WHAT TO WORK ON: Write out the following listing's lines from the one with "ECMA-335 allows several" to the one with "## Multidimensional arrays", exactly, with both included and no others.

# # # # #

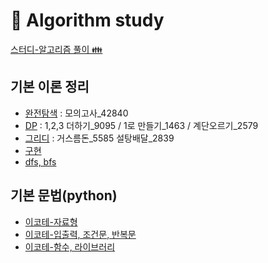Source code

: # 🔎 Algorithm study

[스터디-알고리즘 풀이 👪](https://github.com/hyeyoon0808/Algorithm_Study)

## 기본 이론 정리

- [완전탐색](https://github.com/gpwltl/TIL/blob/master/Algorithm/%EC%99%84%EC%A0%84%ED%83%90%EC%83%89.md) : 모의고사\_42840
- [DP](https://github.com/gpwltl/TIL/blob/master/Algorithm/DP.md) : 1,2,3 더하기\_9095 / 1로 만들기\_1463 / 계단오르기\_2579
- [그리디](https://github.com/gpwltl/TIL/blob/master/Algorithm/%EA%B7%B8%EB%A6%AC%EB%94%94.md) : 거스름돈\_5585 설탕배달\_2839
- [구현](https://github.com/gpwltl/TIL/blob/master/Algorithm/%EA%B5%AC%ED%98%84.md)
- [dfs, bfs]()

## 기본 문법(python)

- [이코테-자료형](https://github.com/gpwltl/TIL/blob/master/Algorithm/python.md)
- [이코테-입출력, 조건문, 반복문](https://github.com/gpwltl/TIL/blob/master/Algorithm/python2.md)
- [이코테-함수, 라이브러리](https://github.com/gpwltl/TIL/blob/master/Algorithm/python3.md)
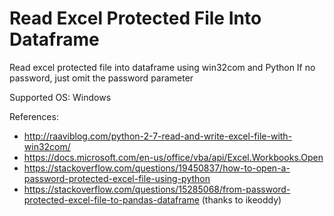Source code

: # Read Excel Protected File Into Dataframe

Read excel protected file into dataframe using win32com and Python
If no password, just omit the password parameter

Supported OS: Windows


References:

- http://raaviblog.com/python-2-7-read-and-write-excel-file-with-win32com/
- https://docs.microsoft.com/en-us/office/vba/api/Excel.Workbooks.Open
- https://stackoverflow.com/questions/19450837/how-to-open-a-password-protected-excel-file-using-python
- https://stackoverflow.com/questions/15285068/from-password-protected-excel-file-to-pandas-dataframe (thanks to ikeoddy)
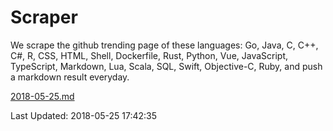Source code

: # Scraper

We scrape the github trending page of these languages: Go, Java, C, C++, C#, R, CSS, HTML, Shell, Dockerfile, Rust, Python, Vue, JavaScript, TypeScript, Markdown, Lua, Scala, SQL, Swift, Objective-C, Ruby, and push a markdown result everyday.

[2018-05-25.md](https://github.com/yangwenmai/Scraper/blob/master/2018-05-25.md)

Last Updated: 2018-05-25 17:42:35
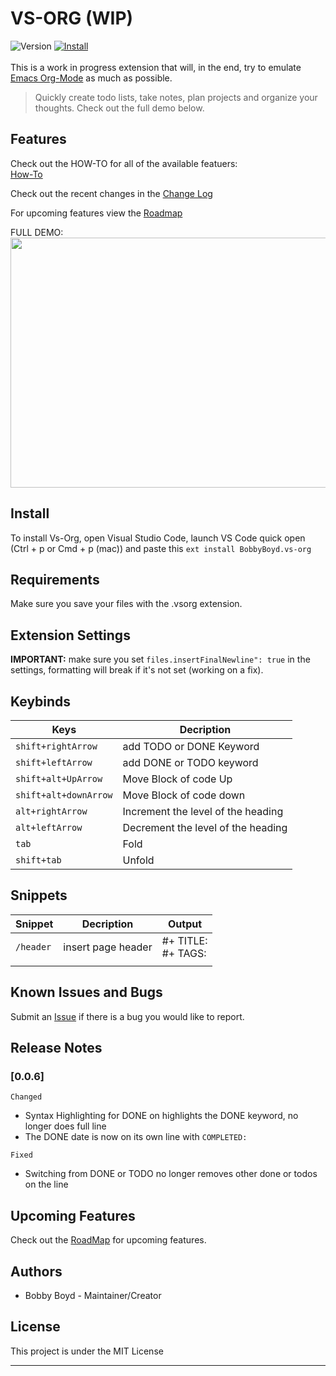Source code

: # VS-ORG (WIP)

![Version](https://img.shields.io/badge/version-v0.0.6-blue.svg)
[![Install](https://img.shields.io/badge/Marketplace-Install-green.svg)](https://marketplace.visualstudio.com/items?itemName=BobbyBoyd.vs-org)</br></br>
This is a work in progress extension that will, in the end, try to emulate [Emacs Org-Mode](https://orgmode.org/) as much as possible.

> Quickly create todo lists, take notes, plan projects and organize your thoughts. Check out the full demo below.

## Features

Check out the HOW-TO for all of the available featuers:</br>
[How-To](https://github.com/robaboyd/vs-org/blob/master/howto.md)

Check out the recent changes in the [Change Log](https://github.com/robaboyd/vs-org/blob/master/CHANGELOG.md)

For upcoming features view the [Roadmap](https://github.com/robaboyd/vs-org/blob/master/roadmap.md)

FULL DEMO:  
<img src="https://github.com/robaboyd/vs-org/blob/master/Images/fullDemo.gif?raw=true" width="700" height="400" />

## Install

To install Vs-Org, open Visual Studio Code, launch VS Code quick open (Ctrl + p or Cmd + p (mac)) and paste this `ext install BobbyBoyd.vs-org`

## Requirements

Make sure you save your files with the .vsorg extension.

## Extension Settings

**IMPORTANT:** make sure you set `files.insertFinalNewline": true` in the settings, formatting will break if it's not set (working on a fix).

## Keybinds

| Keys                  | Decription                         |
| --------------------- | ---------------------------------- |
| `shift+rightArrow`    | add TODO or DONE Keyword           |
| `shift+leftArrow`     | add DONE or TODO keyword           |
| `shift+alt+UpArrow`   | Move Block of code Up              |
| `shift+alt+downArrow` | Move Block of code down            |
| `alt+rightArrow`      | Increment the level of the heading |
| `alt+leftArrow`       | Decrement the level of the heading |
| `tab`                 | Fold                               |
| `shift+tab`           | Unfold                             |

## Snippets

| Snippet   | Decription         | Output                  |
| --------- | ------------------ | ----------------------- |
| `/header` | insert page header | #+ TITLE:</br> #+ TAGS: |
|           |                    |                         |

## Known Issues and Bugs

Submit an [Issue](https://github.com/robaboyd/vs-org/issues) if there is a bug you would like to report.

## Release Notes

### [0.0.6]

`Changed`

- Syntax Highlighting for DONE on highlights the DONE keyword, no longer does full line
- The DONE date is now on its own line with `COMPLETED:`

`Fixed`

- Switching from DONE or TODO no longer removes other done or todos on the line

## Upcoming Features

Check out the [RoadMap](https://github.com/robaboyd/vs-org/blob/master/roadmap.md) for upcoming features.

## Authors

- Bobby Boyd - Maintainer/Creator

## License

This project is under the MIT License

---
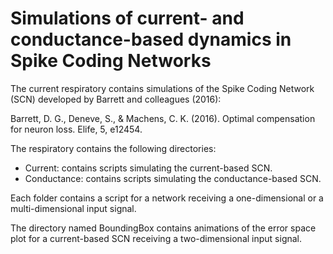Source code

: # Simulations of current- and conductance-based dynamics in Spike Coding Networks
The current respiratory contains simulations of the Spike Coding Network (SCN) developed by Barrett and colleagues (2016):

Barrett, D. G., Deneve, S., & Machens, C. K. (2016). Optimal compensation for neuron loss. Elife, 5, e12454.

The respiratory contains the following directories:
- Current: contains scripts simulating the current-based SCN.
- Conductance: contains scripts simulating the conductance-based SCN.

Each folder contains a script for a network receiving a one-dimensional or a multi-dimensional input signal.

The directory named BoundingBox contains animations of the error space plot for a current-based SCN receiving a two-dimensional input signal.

# # # # #

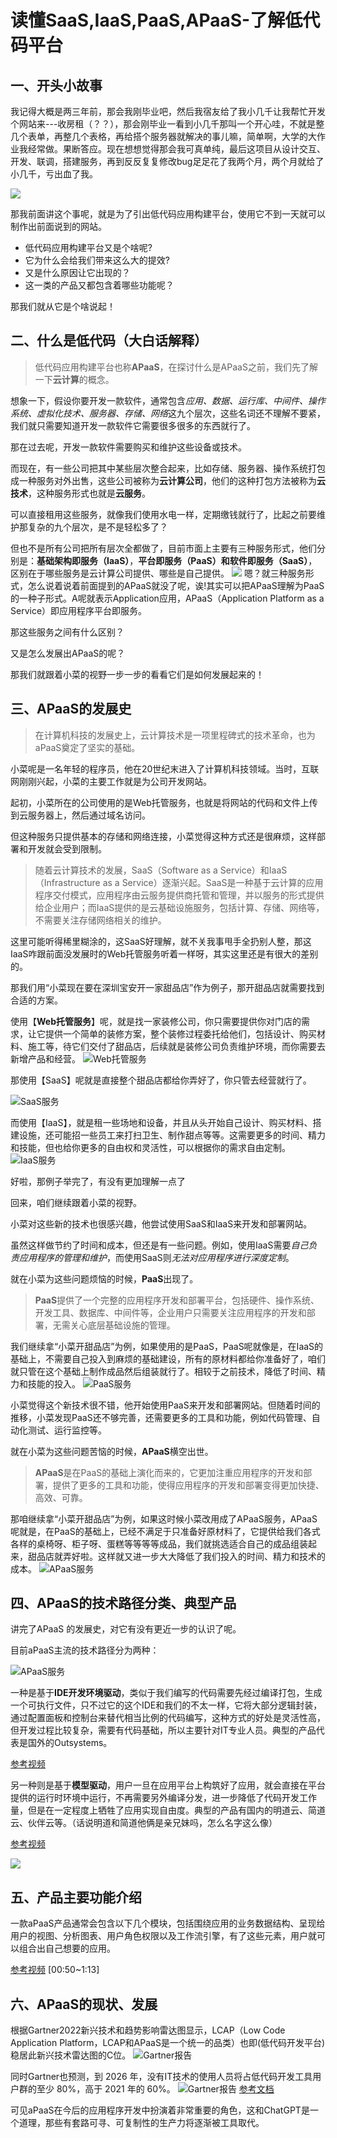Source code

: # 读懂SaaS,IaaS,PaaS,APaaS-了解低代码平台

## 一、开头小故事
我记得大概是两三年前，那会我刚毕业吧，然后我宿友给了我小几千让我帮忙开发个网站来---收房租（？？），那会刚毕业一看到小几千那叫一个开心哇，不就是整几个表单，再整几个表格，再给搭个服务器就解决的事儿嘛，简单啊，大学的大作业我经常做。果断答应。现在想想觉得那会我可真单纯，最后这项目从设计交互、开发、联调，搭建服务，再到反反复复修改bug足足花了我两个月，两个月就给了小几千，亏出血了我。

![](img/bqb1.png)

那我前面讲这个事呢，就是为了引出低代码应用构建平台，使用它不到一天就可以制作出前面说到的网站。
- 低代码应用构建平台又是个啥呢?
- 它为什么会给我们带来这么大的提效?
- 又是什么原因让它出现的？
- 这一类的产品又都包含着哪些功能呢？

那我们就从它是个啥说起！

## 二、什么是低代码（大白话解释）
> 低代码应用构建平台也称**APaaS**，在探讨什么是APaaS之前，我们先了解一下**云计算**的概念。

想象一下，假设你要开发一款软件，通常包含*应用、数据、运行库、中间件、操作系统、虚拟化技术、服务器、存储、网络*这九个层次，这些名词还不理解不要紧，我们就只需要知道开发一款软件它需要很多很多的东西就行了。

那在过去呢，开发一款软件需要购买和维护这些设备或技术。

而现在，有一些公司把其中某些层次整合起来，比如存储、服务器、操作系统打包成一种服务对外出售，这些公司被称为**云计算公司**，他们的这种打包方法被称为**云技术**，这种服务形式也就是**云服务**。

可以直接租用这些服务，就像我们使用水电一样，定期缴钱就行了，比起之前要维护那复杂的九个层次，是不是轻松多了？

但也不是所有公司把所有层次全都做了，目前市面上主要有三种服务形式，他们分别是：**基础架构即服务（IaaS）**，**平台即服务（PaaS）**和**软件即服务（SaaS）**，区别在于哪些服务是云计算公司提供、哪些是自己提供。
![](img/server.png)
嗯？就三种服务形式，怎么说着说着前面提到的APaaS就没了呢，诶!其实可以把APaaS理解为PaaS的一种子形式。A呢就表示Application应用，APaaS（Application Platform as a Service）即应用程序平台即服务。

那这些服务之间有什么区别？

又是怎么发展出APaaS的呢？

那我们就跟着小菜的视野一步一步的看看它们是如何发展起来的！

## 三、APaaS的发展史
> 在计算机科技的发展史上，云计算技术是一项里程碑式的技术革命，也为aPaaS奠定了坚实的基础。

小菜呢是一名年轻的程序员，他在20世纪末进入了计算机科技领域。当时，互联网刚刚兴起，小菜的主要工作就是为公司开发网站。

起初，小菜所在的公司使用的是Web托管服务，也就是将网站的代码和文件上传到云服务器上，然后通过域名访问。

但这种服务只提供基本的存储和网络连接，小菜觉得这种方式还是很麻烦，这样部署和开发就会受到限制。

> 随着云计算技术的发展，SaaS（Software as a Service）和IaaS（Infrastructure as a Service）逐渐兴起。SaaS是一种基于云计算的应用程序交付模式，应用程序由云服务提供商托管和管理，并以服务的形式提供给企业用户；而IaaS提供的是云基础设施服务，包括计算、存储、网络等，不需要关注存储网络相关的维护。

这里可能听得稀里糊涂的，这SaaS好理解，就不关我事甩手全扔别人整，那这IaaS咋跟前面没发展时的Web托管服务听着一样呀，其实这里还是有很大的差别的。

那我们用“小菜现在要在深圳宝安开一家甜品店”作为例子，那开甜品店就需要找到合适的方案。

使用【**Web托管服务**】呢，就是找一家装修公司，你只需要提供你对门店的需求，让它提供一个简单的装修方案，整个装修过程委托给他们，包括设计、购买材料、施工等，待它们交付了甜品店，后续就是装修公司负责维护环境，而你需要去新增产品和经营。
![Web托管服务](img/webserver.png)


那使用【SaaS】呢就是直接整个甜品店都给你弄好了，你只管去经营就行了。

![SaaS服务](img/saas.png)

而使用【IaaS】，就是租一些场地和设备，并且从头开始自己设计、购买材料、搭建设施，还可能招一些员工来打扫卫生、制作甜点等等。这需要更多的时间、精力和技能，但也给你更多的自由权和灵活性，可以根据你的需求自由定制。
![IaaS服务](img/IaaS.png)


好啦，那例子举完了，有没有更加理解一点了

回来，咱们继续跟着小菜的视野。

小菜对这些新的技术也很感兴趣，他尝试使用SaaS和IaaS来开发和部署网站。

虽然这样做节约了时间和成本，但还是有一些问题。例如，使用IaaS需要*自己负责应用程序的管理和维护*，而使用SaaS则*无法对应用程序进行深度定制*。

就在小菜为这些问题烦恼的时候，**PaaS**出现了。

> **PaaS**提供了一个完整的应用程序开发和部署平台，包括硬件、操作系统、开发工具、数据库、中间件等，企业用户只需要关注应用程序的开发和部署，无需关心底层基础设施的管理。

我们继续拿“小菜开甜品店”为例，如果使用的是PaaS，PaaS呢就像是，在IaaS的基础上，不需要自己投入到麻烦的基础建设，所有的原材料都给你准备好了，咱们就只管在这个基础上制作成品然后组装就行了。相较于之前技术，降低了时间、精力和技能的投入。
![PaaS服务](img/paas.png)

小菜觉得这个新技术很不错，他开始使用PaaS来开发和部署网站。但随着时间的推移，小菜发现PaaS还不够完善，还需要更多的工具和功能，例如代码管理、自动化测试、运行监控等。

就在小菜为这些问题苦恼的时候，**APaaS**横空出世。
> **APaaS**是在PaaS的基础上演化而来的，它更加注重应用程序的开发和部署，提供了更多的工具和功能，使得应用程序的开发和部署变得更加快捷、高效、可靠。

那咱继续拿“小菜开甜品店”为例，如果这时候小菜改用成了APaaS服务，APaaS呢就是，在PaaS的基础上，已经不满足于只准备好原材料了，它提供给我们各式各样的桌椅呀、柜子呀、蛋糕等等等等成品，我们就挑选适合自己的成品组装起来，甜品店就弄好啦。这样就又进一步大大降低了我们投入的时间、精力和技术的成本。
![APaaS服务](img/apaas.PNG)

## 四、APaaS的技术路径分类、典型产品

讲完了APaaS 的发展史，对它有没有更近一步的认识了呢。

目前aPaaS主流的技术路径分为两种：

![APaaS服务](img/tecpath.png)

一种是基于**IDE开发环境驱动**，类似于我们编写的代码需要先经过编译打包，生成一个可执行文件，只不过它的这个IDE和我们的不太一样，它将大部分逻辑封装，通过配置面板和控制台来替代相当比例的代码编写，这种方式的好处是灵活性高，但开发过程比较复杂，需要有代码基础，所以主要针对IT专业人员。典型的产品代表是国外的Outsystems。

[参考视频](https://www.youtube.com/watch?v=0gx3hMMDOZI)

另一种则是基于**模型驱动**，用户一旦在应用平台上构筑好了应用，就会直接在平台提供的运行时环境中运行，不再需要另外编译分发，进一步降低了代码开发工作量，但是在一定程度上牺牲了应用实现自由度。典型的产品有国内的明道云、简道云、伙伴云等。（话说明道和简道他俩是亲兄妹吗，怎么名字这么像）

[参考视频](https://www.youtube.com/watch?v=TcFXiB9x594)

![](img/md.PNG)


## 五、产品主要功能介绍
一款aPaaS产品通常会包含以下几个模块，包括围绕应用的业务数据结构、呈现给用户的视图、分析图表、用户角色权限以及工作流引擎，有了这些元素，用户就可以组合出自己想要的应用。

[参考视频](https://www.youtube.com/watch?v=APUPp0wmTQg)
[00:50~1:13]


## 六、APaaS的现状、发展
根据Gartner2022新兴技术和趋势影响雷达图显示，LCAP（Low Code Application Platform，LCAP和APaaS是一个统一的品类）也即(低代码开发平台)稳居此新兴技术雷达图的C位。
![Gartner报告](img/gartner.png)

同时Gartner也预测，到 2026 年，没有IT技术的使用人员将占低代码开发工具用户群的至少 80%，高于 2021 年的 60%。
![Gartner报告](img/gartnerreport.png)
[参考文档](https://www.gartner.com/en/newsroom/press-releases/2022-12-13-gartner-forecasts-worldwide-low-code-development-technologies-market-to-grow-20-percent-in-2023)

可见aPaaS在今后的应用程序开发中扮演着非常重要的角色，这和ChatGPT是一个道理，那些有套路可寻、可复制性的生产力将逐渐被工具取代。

# # # # #

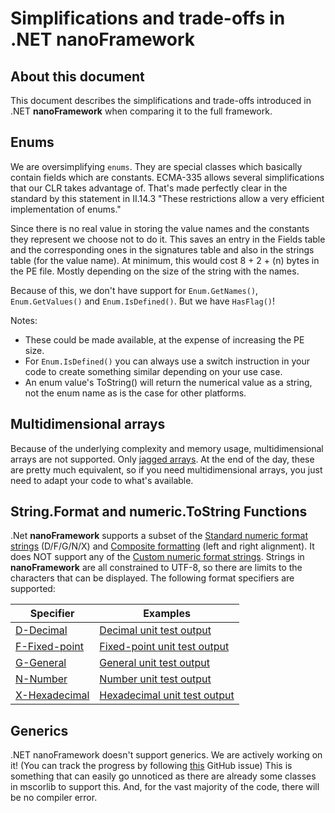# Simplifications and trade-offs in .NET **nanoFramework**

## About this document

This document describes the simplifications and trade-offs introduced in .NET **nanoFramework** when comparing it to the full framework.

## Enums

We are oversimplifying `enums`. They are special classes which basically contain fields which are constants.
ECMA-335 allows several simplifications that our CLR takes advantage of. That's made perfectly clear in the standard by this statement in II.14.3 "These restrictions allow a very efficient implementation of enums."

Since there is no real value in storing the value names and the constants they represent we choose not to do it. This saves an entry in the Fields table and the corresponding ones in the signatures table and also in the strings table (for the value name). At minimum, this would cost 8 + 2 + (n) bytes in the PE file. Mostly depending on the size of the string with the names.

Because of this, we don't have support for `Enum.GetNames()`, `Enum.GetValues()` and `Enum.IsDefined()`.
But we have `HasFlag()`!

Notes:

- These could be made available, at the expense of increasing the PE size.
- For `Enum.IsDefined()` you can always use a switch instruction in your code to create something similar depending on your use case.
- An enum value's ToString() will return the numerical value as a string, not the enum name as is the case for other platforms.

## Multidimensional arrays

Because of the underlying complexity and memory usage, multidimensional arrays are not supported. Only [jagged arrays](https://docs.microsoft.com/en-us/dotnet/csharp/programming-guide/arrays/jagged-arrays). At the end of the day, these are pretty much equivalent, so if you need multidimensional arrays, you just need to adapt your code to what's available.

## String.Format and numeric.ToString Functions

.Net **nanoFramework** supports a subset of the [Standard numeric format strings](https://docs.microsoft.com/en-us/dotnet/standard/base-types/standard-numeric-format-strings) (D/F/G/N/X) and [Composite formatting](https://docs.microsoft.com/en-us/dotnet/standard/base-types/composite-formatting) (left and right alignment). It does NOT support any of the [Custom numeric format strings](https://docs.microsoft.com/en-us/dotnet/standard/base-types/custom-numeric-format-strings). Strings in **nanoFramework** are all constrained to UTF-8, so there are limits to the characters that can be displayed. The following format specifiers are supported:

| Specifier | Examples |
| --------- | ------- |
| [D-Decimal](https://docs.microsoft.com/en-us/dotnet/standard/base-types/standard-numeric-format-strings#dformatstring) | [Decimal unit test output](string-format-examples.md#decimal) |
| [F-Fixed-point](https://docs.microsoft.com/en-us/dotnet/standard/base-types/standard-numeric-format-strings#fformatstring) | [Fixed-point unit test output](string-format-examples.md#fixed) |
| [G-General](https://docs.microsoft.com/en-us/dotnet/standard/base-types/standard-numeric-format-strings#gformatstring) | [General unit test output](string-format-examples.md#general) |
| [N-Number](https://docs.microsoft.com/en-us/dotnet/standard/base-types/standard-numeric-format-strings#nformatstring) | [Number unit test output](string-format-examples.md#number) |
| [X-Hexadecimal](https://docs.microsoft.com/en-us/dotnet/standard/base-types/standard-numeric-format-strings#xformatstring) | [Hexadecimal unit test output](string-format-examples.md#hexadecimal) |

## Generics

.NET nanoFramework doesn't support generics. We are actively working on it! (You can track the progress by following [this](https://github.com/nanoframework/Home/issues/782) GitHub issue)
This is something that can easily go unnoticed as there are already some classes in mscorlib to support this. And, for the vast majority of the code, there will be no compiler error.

# # # # #

RESULT OF THE TASK:
ECMA-335 allows several simplifications that our CLR takes advantage of. That's made perfectly clear in the standard by this statement in II.14.3 "These restrictions allow a very efficient implementation of enums."

Since there is no real value in storing the value names and the constants they represent we choose not to do it. This saves an entry in the Fields table and the corresponding ones in the signatures table and also in the strings table (for the value name). At minimum, this would cost 8 + 2 + (n) bytes in the PE file. Mostly depending on the size of the string with the names.

Because of this, we don't have support for `Enum.GetNames()`, `Enum.GetValues()` and `Enum.IsDefined()`.
But we have `HasFlag()`!

Notes:

- These could be made available, at the expense of increasing the PE size.
- For `Enum.IsDefined()` you can always use a switch instruction in your code to create something similar depending on your use case.
- An enum value's ToString() will return the numerical value as a string, not the enum name as is the case for other platforms.

## Multidimensional arrays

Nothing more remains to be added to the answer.